South Korea passes law on independent probe of President Park
South Korea's parliament has passed a law which would allow a special prosecutor to investigate a corruption scandal threatening the presidency of Park Geun-hye.
The opposition-controlled National Assembly also voted for a parliamentary investigation into allegations that Ms Park allowed a secretive confidante to manipulate power from the shadows and amass an illicit fortune.
The law on an independent investigation came as state prosecutors prepared to indict Ms Park's friend by Sunday. Prosecutors had sought to question the president this week, but on Thursday her lawyer asked for another week to prepare.
An independent investigation would increase the pressure on Ms Park, who has been facing growing calls by opposition politicians to resign.
Although emboldened by a wave of massive protests, opposition parties have yet to seriously push for Ms Park's impeachment for fear of triggering a backlash from conservative voters and negatively affecting next year's presidential election.
Ms Park has apologised for letting her friend Choi Soon-sil, the daughter of a late cult leader who emerged as Ms Park's mentor in the 1970s, edit some of her draft speeches and for the public anger caused by the scandal. But she has not commented on the most damning accusations that she let Ms Choi manipulate important government decisions on policy and personnel.
Under South Korean law, the president has immunity from prosecution except in cases of treason, but she can be investigated.
The law passed on Thursday requires Ms Park to select a special prosecutor among two candidates proposed by opposition parties to lead an investigation which would obviously be aimed at exposing her own wrongdoings.
The special prosecutor can form a team of 60, including up to 20 state prosecutors, and will have 90 days to investigate and determine whether to pursue charges. The investigation period can be extended to 120 days, but only if Ms Park approves.

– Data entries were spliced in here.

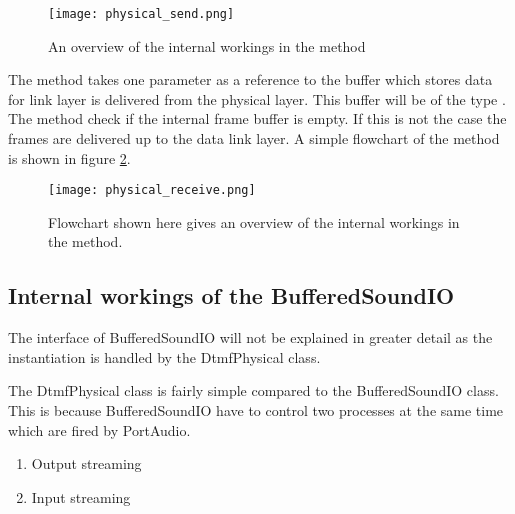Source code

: 	\begin{figure}[htb]
		\begin{center}
		\texttt{[image: physical\_send.png]}%
		\caption{An overview of the internal workings in the  method}
		\label{fig:physical_send}
		\end{center}
	\end{figure}
	
	The  method takes one parameter as a reference to the buffer which stores data for link layer is delivered from the physical layer.
	This buffer	will be of the type . The  method check if the internal frame buffer is empty.
	If this is not the case the frames are delivered up to the data link layer. A simple flowchart of the  method is shown in figure \ref{fig:physical_receive}.
	
	\begin{figure}[htb]
		\begin{center}
		\texttt{[image: physical\_receive.png]}%
		\caption{Flowchart shown here gives an overview of the internal workings in the  method.}
		\label{fig:physical_receive}
		\end{center}
	\end{figure}
	
	\subsection{Internal workings of the BufferedSoundIO}
	The interface of BufferedSoundIO will not be explained in greater detail as the instantiation is handled by the DtmfPhysical class.
	
	The DtmfPhysical class is fairly simple compared to the BufferedSoundIO class. This is because BufferedSoundIO have to control two processes
	at the same time which are fired by PortAudio.
	
	\begin{enumerate}
	\item Output streaming
	\item Input streaming
	\end{enumerate}
	
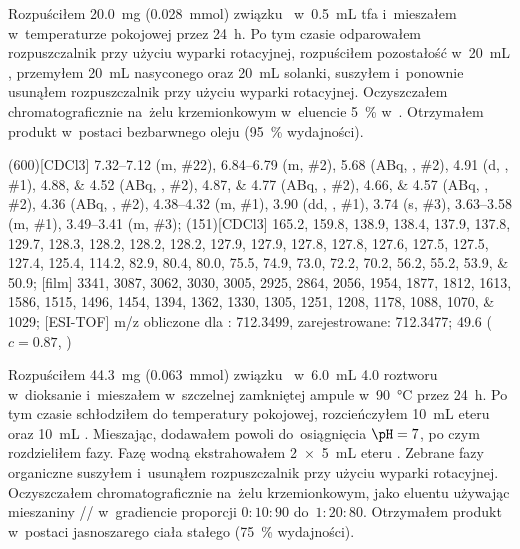 Rozpuściłem \SI{20.0}{\milli\gram} (\SI{0.028}{\milli\mol}) związku~
	w~\SI{0.5}{\milli\liter} \gls{tfa} i~mieszałem w~temperaturze pokojowej przez \SI{24}{\hour}.
Po tym czasie odparowałem rozpuszczalnik przy użyciu wyparki rotacyjnej,
	rozpuściłem pozostałość w~\SI{20}{\milli\liter} ,
	przemyłem \SI{20}{\milli\liter} nasyconego  oraz \SI{20}{\milli\liter} solanki,
	suszyłem  i~ponownie usunąłem rozpuszczalnik przy użyciu wyparki rotacyjnej.
Oczyszczałem chromatograficznie na~żelu krzemionkowym w~eluencie \SI{5}{\percent}  w~.
Otrzymałem produkt w~postaci bezbarwnego oleju (\SI{95}{\percent} wydajności).

\begin{fullexp}
	\NMR(600)[CDCl3] \numrange{7.32}{7.12} (m, \#{22}), \numrange{6.84}{6.79} (m, \#{2}), \num{5.68} (ABq, , \#{2}), \num{4.91} (d, , \#{1}), \numlist{4.88;4.52} (ABq, , \#{2}), \numlist{4.87;4.77} (ABq, , \#{2}), \numlist{4.66;4.57} (ABq, , \#{2}), \num{4.36} (ABq, , \#{2}), \numrange{4.38}{4.32} (m, \#{1}), \num{3.90} (dd, , \#{1}), \num{3.74} (s, \#{3}), \numrange{3.63}{3.58} (m, \#{1}), \numrange{3.49}{3.41} (m, \#{3});
	(151)[CDCl3] \numlist{165.2; 159.8; 138.9; 138.4; 137.9; 137.8; 129.7; 128.3; 128.2; 128.2; 128.2; 127.9; 127.9; 127.8; 127.8; 127.6; 127.5; 127.5; 127.4; 125.4; 114.2; 82.9; 80.4; 80.0; 75.5; 74.9; 73.0; 72.2; 70.2; 56.2; 55.2; 53.9; 50.9};
	[film] \numlist{3341; 3087; 3062; 3030; 3005; 2925; 2864; 2056; 1954; 1877; 1812; 1613; 1586; 1515; 1496; 1454; 1394; 1362; 1330; 1305; 1251; 1208; 1178; 1088; 1070; 1029};
	[ESI-TOF] m/z obliczone dla : \num{712.3499}, zarejestrowane: \num{712.3477};
	\data{[$\alpha^{23}_D$]~$=$} \num{49.6} ($c = 0.87$, )
\end{fullexp}

Rozpuściłem \SI{44.3}{\milli\gram} (\SI{0.063}{\milli\mol}) związku~
	w~\SI{6.0}{\milli\liter} \SI{4.0}{\Molar} roztworu  w~dioksanie i~mieszałem
	w~szczelnej zamkniętej ampule w~\SI{90}{\degreeCelsius} przez \SI{24}{\hour}.
Po tym czasie schłodziłem do temperatury pokojowej, rozcieńczyłem \SI{10}{\milli\liter}
	eteru  oraz \SI{10}{\milli\liter} .
Mieszając, dodawałem powoli  do~osiągnięcia $\pH = 7$, po czym rozdzieliłem fazy.
Fazę wodną ekstrahowałem \SI[product-units = single]{2 x 5}{\mL} eteru .
Zebrane fazy organiczne suszyłem  i~usunąłem rozpuszczalnik przy użyciu wyparki rotacyjnej.
Oczyszczałem chromatograficznie na~żelu krzemionkowym, jako eluentu używając mieszaniny
	// w~gradiencie proporcji $0:10:90$ do~$1:20:80$.
Otrzymałem produkt w~postaci jasnoszarego ciała stałego (\SI{75}{\percent} wydajności).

Opposition politicians have been pushing for an independent investigation into the scandal over concerns that state prosecutors' close ties with presidential officials might inject bias into their probe.
In a televised apology earlier this month, Ms Park said she would accept a direct investigation into her actions, including one pushed by a special prosecutor.
The launching of an investigation by a special prosecutor would automatically stop the probe by state prosecutors. The special prosecutor can pursue additional charges against suspects that weren't included in indictments by state prosecutors.
Ms Choi, whom prosecutors arrested earlier this month, has been suspected of interfering with government decisions on policy and personnel despite holding no official government job, and exploiting her presidential ties to bully companies into donating tens of millions of dollars to organisations she controlled.
The increasingly strange scandal surrounding Ms Choi has inspired rumours and left her being accused of everything from influencing national security decisions through swaying the careers of pop singers to swinging construction deals for the 2018 Pyeongchang Winter Olympics.
Extending a series of massive protests in the capital, hundreds of thousands of South Koreans rallied in Seoul on Saturday calling for Ms Park's resignation in what may have been the largest anti-government protest since the country shook off dictatorship three decades ago. The president's supporters have been staging smaller counter-rallies in the city, shouting that she should keep her job.
Ms Park has 15 months left of her term. If she steps down before the end of it, an election must be held within 60 days.